Selain itu, areal yang sensitif, berlereng yang saat ini masih sebagai hutan dan juga sedang ditargetkan untuk dibuka untuk perkebunan dan aktivitas ekstraktif lainnya harus dilindungi.
Menurutnya, APL berhutan ini pengelolaannya harus berorientasi pada perlindungan DAS. Terutama sepanjang sungai, harus ada larangan pembukaan lahan. “Masyarakat, kita juga sebagai bagian dari civil society organization (CSO) mendorong pemerintah agar penguatan tata ruang. Perencanaan tata ruang yang berbasis keseimbangan ekologis, bukan karena desakan untuk investasi ekstraktif,” katanya.
Di juga mendorong soal tata ruang yang berkeadilan. Baik bagi satwa, mau pun manusia. Ini menjadi penting sebagai dasar dari semua rencana-rencana pembangunan yang ada di ekosistem Batang Toru.
“Bila tata ruang tidak sehat, maka bencananya akan datang. Kondisi ekosistem Batang Toru yang rapuh tapi juga penting bagi kelangsungan kehidupan termasuk masyarakat dan juga keanekaragaman hayati di dalamnya, kita mendesak bahwa ekosistem Batang Toru ditetapkan sebagai kawasan strategis nasional. Ini tidak bisa ditawar lagi,” pungkasnya.

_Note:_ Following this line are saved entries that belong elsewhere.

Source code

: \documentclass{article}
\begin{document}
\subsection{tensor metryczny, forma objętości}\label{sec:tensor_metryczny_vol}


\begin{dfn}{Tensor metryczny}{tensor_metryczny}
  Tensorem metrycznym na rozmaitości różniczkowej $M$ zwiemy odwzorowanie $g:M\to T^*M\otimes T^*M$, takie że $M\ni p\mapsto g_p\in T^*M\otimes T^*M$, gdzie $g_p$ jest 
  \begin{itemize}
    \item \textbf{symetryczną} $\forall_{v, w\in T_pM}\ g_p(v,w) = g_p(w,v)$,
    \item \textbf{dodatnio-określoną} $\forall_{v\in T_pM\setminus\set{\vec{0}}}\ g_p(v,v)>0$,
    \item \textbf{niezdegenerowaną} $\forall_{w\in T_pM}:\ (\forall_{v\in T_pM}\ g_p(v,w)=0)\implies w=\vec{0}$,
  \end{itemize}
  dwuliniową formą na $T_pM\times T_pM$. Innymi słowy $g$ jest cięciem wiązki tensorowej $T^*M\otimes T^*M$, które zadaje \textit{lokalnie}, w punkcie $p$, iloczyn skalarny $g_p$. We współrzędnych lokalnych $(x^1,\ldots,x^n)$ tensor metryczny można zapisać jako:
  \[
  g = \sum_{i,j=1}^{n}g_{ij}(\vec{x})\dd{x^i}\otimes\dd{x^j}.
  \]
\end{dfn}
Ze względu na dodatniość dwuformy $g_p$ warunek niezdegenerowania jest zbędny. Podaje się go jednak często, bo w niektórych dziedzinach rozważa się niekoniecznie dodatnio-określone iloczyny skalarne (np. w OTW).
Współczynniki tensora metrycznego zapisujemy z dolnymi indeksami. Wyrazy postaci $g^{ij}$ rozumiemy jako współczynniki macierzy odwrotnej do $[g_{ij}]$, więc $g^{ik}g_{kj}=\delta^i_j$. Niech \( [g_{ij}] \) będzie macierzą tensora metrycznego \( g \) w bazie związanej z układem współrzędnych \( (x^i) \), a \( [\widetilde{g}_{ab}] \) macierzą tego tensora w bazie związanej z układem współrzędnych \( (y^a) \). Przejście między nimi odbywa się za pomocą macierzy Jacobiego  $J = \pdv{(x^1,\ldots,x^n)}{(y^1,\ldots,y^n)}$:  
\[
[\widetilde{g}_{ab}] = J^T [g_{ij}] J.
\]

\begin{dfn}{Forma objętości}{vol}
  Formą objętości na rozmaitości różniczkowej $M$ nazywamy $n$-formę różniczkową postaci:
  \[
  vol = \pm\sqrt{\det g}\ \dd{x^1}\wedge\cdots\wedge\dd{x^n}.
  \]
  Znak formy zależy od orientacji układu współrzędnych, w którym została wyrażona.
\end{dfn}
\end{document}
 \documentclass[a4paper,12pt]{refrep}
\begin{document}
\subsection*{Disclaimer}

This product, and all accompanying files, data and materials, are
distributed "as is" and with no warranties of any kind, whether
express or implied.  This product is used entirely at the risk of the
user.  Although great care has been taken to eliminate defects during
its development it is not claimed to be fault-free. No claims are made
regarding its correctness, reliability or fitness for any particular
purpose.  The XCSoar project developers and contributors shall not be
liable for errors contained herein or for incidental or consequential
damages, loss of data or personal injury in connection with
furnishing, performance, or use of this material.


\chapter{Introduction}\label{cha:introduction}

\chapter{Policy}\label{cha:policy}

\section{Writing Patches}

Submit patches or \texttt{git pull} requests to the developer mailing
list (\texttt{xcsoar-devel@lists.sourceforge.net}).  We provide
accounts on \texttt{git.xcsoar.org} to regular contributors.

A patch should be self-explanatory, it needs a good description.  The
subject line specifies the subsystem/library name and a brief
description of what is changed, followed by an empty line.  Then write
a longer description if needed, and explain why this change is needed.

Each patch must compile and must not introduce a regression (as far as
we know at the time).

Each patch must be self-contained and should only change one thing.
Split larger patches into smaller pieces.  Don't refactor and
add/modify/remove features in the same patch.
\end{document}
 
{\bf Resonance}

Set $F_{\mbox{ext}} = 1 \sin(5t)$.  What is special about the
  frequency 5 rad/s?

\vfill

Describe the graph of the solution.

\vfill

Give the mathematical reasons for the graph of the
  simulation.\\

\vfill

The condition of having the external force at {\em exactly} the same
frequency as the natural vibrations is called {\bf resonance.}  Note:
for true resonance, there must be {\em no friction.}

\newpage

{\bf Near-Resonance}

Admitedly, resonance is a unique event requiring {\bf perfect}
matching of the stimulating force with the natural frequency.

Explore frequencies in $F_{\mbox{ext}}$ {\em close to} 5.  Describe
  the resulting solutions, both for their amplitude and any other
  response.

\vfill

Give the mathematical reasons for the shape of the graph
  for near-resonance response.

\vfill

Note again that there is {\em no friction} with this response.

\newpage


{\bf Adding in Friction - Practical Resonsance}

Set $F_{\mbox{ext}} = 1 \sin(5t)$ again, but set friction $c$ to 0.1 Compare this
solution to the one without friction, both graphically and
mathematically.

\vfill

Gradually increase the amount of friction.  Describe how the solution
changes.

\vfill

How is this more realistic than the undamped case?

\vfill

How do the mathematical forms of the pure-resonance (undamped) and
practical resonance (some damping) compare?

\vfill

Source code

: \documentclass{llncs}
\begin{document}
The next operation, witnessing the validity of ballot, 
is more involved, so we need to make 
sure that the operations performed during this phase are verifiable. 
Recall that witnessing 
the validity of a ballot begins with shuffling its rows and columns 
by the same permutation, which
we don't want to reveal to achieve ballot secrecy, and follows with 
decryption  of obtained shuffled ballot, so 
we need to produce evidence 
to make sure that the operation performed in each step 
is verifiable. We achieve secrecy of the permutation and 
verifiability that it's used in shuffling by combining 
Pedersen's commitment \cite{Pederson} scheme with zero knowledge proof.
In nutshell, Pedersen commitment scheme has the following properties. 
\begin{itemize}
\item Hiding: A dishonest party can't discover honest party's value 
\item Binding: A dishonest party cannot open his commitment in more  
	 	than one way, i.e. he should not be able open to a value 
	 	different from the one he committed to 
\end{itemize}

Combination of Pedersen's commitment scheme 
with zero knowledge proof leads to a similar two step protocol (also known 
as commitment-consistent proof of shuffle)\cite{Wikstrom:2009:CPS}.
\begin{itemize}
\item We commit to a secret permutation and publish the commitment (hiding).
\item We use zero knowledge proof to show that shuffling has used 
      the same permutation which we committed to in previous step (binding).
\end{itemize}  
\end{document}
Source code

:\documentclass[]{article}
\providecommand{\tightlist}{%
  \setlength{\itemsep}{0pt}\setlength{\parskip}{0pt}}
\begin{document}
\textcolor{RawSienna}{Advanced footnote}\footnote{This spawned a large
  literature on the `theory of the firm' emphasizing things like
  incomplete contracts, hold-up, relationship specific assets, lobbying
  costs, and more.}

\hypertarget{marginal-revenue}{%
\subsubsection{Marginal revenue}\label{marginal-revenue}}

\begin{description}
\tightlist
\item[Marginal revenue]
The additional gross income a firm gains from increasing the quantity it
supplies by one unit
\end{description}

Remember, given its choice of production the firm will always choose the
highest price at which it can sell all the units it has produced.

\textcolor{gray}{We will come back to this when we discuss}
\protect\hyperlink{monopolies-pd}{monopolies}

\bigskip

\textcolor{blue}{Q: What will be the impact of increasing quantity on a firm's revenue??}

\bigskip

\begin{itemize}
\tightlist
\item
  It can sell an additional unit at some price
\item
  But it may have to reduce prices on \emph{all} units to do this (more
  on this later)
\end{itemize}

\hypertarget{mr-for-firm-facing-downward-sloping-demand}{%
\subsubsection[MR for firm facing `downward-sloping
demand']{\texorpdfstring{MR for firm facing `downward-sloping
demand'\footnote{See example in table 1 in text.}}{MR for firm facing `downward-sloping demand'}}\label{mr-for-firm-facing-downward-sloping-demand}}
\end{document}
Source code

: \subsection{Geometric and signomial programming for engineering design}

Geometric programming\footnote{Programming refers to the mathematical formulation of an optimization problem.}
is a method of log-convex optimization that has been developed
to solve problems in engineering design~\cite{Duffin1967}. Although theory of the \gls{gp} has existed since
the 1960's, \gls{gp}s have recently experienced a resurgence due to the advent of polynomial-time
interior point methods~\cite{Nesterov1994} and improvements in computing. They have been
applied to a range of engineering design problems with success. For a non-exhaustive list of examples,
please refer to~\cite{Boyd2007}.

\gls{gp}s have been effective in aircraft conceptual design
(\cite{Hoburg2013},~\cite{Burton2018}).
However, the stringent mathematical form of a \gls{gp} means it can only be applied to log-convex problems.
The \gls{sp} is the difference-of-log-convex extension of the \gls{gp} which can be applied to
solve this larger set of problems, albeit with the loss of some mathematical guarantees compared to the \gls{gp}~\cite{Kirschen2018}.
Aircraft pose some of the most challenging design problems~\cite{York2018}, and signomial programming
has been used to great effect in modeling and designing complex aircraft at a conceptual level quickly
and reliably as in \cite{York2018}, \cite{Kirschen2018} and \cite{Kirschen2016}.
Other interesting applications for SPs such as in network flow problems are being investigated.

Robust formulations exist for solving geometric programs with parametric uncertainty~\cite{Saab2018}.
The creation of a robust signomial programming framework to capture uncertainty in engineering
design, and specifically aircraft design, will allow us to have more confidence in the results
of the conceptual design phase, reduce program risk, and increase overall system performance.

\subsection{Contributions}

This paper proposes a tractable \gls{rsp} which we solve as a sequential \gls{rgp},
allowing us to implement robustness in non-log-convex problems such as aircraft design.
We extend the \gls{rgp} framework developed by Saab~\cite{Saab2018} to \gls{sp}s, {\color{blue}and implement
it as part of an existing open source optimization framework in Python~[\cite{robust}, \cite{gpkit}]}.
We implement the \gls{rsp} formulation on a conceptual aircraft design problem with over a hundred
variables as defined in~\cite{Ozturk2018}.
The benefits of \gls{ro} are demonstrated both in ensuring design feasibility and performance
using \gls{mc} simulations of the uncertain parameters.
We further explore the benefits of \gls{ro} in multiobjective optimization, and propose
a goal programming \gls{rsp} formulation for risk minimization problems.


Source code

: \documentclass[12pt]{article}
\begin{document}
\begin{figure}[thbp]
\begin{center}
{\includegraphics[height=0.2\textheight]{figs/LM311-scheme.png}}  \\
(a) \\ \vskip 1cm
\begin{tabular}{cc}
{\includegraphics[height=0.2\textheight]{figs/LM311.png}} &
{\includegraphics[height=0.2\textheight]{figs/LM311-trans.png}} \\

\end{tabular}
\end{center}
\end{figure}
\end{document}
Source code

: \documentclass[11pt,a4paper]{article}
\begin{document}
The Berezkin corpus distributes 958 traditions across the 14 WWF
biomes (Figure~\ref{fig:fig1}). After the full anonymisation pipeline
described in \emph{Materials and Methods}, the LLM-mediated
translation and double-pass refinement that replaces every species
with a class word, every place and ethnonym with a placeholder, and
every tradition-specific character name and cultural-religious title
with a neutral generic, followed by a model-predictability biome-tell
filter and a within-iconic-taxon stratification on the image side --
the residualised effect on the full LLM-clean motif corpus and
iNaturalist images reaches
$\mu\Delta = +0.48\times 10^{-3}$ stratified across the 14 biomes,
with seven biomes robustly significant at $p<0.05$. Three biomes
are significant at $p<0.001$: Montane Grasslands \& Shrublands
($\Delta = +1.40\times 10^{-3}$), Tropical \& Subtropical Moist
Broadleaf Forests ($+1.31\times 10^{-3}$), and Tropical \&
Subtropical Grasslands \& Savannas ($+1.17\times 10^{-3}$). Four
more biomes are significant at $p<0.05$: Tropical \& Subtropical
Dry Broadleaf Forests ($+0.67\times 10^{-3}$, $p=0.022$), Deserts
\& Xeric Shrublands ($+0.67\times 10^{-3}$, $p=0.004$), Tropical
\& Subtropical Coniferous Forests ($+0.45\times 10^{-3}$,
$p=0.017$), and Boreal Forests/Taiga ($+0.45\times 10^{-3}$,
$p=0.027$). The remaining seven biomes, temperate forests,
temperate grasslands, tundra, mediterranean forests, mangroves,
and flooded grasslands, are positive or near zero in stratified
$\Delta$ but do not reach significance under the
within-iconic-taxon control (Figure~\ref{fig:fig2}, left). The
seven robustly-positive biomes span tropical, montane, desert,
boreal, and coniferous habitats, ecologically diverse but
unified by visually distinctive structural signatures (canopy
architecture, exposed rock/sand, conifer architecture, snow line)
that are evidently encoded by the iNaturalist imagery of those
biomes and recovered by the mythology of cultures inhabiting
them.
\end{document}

Terpisah, Balai Besar Konservasi Sumber Daya Alam (BBKSDA) Sumut mengatakan, bangkai orangutan tersebut sudah dievakuasi.
“Kami sudah melakukan evakuasi dan sudah dikuburkan di Bidang KSDA wilayah III Padangsidimpuan,” ujar Kabid KSDA Wilayah III Padangsidimpuan Susilo AW, Jumat malam.
Setelah temuan itu, pihaknya juga mengklaim sudah menugaskan personel dengan organisasi nonpemerintah untuk melakukan pemantauan pascabencana untuk satwa liar.